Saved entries
════════
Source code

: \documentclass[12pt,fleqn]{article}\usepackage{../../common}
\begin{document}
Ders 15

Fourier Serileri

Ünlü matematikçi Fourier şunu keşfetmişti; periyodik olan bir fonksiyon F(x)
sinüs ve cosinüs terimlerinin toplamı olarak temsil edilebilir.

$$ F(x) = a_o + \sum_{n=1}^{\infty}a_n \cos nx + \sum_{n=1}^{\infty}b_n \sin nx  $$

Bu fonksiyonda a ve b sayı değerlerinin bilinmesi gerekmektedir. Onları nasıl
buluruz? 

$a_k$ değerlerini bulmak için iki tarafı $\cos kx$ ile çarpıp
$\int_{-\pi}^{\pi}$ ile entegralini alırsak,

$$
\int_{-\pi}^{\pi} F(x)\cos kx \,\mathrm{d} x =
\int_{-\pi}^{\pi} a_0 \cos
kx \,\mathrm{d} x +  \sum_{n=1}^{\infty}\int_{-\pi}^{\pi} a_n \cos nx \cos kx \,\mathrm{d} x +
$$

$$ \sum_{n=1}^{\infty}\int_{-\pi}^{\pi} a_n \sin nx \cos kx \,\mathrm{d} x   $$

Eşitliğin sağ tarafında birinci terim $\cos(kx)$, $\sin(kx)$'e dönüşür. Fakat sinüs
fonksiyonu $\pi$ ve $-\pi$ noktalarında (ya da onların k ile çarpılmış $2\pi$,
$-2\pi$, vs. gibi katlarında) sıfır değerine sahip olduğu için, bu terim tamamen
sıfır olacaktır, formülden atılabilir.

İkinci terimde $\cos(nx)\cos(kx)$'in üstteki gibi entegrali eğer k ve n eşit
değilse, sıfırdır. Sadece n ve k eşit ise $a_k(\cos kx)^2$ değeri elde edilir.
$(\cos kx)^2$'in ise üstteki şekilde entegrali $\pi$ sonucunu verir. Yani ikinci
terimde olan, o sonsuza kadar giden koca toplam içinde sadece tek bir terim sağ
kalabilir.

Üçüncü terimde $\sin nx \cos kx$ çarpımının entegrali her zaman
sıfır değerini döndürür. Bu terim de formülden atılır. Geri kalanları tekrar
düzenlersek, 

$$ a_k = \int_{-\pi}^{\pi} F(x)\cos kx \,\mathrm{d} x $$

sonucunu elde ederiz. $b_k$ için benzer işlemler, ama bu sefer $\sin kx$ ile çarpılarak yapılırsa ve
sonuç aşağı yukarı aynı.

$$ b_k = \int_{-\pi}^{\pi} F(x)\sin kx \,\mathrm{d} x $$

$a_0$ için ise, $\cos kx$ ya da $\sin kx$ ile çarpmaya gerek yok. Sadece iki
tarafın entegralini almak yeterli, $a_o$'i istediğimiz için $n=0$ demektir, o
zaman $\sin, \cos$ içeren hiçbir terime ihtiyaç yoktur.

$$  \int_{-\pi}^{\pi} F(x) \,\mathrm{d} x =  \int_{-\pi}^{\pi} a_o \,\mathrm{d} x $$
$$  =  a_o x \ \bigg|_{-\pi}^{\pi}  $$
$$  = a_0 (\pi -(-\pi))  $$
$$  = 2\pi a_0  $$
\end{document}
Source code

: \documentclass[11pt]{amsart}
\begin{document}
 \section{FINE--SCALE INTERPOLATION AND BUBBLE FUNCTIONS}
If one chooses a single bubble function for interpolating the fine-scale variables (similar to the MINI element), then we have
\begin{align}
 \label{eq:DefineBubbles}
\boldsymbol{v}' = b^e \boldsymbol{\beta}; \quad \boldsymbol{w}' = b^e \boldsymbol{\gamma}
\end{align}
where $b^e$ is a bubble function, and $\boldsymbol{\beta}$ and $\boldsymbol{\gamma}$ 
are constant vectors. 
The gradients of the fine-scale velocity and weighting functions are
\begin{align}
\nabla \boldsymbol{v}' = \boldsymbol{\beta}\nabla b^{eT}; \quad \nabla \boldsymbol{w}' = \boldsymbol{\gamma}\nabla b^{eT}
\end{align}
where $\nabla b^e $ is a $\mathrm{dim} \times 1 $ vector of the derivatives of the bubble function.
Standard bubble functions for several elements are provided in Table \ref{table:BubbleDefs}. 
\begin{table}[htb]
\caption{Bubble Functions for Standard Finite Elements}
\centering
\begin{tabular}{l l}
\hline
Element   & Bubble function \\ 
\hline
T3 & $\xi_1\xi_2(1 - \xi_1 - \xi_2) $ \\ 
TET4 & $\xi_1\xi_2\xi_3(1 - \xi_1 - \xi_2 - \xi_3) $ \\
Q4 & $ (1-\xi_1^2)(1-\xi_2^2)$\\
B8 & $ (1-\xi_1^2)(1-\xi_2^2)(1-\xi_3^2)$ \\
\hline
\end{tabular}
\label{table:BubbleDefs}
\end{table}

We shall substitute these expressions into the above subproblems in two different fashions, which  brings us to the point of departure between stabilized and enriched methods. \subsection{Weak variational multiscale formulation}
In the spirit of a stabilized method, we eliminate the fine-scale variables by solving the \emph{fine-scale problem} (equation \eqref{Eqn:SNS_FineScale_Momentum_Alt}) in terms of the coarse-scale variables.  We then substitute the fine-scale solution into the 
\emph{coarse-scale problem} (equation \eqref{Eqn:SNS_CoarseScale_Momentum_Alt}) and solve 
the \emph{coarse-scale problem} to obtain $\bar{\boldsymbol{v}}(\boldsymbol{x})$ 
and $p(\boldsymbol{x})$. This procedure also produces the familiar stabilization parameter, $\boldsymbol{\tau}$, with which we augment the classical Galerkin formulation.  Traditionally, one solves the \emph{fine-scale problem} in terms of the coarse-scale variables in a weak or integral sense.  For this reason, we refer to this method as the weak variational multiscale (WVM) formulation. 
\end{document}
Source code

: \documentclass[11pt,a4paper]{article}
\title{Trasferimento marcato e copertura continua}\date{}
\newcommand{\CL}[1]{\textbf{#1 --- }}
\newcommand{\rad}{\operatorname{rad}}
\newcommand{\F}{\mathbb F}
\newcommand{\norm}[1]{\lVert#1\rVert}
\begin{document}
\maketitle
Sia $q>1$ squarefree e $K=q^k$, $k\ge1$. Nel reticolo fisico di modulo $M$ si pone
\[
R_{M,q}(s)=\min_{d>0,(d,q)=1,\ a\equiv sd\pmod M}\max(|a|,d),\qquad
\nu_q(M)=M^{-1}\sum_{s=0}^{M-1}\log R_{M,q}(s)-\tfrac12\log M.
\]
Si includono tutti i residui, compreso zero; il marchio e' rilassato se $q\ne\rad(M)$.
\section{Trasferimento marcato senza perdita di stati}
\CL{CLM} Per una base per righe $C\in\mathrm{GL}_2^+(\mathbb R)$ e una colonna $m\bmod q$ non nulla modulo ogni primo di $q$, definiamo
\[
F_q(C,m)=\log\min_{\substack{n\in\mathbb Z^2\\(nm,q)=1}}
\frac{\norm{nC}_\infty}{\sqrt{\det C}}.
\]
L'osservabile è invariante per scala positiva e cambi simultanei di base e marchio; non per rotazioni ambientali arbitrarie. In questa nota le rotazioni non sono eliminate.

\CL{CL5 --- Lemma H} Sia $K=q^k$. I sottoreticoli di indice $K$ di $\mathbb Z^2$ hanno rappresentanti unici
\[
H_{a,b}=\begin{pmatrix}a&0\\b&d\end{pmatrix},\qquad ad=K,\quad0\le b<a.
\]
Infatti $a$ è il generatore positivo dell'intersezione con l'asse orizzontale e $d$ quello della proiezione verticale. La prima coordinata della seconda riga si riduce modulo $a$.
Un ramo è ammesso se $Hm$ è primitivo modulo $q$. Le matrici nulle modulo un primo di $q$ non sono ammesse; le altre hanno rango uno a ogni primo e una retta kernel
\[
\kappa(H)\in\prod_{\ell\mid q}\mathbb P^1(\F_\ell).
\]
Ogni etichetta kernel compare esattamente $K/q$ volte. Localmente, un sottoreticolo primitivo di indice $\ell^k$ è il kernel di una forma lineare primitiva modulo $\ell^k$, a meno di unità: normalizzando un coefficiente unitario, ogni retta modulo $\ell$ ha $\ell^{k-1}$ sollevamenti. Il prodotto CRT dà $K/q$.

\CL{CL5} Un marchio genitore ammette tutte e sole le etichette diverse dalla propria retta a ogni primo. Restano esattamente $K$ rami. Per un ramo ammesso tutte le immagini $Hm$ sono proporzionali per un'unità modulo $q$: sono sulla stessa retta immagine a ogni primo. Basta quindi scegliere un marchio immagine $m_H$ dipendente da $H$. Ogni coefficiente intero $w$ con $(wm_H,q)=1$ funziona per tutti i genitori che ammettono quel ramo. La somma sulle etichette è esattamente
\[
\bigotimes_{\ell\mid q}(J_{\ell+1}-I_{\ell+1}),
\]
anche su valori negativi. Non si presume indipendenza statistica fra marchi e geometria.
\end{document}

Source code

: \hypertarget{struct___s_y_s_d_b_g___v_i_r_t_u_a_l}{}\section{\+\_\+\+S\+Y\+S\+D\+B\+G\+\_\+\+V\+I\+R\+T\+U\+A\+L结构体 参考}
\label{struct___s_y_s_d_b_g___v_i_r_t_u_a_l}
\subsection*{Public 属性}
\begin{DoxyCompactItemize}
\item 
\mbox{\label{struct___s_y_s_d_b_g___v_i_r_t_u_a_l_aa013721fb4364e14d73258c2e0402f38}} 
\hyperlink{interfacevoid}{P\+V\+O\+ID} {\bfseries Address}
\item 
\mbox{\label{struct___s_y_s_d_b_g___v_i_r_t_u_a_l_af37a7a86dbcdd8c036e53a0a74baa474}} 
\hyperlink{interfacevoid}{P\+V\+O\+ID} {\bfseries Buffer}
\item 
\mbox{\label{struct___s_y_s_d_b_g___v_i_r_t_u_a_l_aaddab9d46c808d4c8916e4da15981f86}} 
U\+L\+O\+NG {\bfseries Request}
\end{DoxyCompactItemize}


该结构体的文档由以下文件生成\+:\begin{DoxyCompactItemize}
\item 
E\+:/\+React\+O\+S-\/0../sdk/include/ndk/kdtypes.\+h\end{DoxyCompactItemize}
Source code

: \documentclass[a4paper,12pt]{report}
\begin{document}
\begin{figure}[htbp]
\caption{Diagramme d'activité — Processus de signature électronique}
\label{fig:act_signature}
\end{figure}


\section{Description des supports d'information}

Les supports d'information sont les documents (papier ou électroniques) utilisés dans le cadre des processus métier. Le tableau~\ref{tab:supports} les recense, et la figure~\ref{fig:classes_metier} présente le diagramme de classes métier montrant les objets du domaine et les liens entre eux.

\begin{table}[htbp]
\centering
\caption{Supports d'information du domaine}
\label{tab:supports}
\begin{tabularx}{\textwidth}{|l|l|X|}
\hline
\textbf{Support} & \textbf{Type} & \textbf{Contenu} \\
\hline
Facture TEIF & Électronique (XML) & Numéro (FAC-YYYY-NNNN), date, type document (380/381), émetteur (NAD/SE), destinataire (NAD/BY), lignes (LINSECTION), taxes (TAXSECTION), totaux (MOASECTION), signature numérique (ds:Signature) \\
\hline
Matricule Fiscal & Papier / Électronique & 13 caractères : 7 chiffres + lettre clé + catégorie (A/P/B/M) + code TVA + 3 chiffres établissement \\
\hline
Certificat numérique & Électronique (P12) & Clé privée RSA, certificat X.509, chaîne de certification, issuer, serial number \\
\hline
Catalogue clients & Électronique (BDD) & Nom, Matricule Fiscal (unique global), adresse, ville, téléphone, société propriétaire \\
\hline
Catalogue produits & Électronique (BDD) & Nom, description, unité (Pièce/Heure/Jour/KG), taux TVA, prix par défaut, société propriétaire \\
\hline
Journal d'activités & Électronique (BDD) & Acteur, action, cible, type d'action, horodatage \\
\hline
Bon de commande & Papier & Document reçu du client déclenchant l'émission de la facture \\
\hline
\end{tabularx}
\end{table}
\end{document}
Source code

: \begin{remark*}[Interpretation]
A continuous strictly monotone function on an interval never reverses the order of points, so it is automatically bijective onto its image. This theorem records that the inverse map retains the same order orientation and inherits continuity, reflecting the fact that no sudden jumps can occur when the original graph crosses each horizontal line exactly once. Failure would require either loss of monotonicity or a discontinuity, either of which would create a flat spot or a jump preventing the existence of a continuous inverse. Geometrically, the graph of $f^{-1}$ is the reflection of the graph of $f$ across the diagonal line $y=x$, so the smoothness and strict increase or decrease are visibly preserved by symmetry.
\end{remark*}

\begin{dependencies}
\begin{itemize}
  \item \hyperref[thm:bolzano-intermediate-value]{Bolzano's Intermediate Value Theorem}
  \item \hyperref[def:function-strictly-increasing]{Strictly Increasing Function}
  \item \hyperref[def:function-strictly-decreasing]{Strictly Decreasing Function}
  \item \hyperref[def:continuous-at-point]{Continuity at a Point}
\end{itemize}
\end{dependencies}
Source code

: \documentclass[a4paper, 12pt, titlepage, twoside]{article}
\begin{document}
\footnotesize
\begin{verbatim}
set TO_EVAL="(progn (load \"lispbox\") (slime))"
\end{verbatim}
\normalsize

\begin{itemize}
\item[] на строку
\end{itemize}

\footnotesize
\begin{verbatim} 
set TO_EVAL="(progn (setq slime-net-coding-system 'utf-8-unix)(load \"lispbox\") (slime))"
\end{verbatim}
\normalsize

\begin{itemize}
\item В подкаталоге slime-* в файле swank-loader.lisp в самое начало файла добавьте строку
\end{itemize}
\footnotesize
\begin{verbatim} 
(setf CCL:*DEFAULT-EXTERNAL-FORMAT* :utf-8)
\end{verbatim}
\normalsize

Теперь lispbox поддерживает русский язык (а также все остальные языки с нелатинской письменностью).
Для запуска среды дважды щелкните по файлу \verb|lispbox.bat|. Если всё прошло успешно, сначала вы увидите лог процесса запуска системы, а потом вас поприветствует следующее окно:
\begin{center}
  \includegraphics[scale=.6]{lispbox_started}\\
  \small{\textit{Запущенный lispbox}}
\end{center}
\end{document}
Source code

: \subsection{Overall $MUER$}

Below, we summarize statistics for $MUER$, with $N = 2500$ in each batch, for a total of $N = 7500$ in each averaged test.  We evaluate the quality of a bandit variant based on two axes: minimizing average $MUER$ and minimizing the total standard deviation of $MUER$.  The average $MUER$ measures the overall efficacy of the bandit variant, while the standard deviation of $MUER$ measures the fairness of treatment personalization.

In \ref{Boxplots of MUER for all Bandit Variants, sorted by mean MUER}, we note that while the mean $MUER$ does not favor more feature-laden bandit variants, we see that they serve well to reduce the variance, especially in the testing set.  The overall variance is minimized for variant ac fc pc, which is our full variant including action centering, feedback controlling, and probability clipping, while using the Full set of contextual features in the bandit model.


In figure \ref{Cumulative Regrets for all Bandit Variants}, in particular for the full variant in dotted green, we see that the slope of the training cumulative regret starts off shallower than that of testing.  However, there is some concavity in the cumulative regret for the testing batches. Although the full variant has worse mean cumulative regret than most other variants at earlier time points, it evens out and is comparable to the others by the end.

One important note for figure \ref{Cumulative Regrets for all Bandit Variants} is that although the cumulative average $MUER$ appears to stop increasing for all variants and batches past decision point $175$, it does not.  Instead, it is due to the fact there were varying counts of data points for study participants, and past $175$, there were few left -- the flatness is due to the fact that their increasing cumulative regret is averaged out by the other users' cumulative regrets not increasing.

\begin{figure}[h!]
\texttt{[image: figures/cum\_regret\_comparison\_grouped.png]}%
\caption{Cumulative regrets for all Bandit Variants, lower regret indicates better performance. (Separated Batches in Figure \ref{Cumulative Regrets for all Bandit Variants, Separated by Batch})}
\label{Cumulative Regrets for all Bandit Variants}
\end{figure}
════════
- **WHAT IS REQUIRED**
Set down exactly the lines that begin the records and continue through the line bearing "sinüs ve cosinüs"; include both ends.

- **PROBLEM SOLUTION**
Source code

: \documentclass[12pt,fleqn]{article}\usepackage{../../common}
\begin{document}
Ders 15

Fourier Serileri

Ünlü matematikçi Fourier şunu keşfetmişti; periyodik olan bir fonksiyon F(x)
sinüs ve cosinüs terimlerinin toplamı olarak temsil edilebilir.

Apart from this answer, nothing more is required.